** Opening RECORD EXCERPTS block **

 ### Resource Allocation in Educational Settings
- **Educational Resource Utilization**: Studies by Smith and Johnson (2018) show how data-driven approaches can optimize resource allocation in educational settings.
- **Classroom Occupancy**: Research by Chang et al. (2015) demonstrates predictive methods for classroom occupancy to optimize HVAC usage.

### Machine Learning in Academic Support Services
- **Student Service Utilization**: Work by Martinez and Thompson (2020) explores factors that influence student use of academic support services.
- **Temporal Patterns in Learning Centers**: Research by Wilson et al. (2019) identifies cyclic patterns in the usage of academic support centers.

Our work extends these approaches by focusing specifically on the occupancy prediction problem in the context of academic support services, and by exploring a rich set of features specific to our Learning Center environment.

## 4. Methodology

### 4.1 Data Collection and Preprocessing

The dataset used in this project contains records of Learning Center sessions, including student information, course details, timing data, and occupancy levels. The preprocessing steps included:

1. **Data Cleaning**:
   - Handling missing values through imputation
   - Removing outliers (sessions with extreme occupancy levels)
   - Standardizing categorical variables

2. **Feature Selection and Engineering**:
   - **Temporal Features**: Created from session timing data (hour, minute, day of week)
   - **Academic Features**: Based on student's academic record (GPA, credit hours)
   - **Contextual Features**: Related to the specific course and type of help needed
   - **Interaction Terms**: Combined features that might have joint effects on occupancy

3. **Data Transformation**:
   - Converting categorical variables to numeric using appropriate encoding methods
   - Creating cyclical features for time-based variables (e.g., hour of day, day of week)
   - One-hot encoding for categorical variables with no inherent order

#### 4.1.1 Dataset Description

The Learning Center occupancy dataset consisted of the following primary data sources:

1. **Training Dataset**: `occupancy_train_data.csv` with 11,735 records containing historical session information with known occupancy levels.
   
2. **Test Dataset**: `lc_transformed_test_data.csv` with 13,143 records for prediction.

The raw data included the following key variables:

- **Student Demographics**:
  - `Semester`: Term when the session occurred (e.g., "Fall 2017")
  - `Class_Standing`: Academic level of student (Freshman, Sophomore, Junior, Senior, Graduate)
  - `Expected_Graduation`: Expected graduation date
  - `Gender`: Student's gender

** Closing RECORD EXCERPTS block **
** Opening RECORD EXCERPTS block **

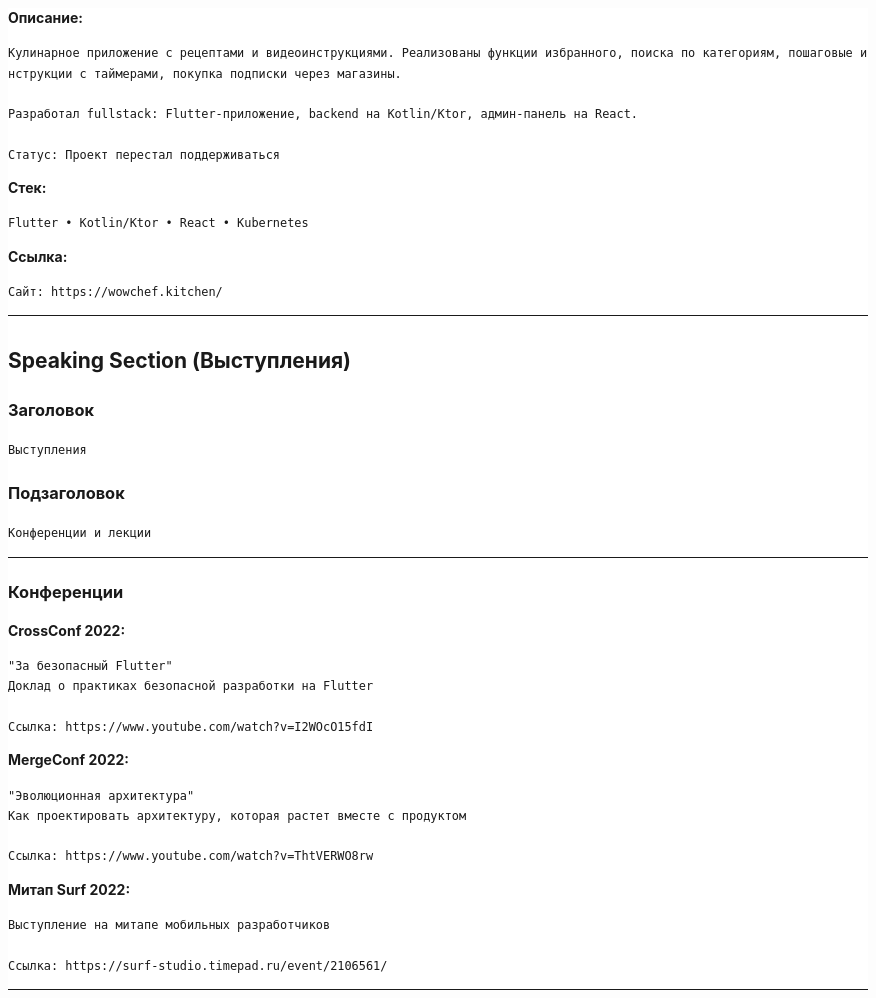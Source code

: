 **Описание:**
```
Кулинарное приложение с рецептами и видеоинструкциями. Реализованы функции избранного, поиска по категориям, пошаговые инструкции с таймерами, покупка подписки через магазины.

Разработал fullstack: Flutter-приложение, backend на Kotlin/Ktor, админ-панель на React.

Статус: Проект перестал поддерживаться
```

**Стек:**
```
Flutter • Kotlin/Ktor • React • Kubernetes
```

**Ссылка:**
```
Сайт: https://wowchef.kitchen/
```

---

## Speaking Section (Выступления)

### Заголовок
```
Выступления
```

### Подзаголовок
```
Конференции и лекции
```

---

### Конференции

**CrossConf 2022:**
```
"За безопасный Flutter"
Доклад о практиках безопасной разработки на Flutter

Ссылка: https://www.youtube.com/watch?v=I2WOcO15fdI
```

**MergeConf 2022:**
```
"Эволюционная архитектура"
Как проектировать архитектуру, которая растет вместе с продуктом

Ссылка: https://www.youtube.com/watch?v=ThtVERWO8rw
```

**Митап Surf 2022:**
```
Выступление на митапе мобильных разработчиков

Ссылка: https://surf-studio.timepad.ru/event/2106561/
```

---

** Closing RECORD EXCERPTS block **
** Opening RECORD EXCERPTS block **

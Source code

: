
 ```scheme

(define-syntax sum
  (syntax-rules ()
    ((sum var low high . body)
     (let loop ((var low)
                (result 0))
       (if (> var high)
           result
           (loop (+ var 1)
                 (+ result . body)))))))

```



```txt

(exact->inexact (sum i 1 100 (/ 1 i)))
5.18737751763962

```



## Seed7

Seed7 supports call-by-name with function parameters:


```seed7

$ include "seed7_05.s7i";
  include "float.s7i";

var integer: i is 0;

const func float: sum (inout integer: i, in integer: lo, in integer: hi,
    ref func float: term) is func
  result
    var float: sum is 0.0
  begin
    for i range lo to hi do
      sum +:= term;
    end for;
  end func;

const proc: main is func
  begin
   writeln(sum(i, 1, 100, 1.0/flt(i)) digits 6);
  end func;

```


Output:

** Closing RECORD EXCERPTS block **

WHAT IS NEEDED. Go through the data and copy every line that includes "occupancy".

YOUR SOLUTION.
- **Classroom Occupancy**: Research by Chang et al. (2015) demonstrates predictive methods for classroom occupancy to optimize HVAC usage.
Our work extends these approaches by focusing specifically on the occupancy prediction problem in the context of academic support services, and by exploring a rich set of features specific to our Learning Center environment.
The dataset used in this project contains records of Learning Center sessions, including student information, course details, timing data, and occupancy levels. The preprocessing steps included:
   - Removing outliers (sessions with extreme occupancy levels)
   - **Interaction Terms**: Combined features that might have joint effects on occupancy
The Learning Center occupancy dataset consisted of the following primary data sources:
1. **Training Dataset**: `occupancy_train_data.csv` with 11,735 records containing historical session information with known occupancy levels.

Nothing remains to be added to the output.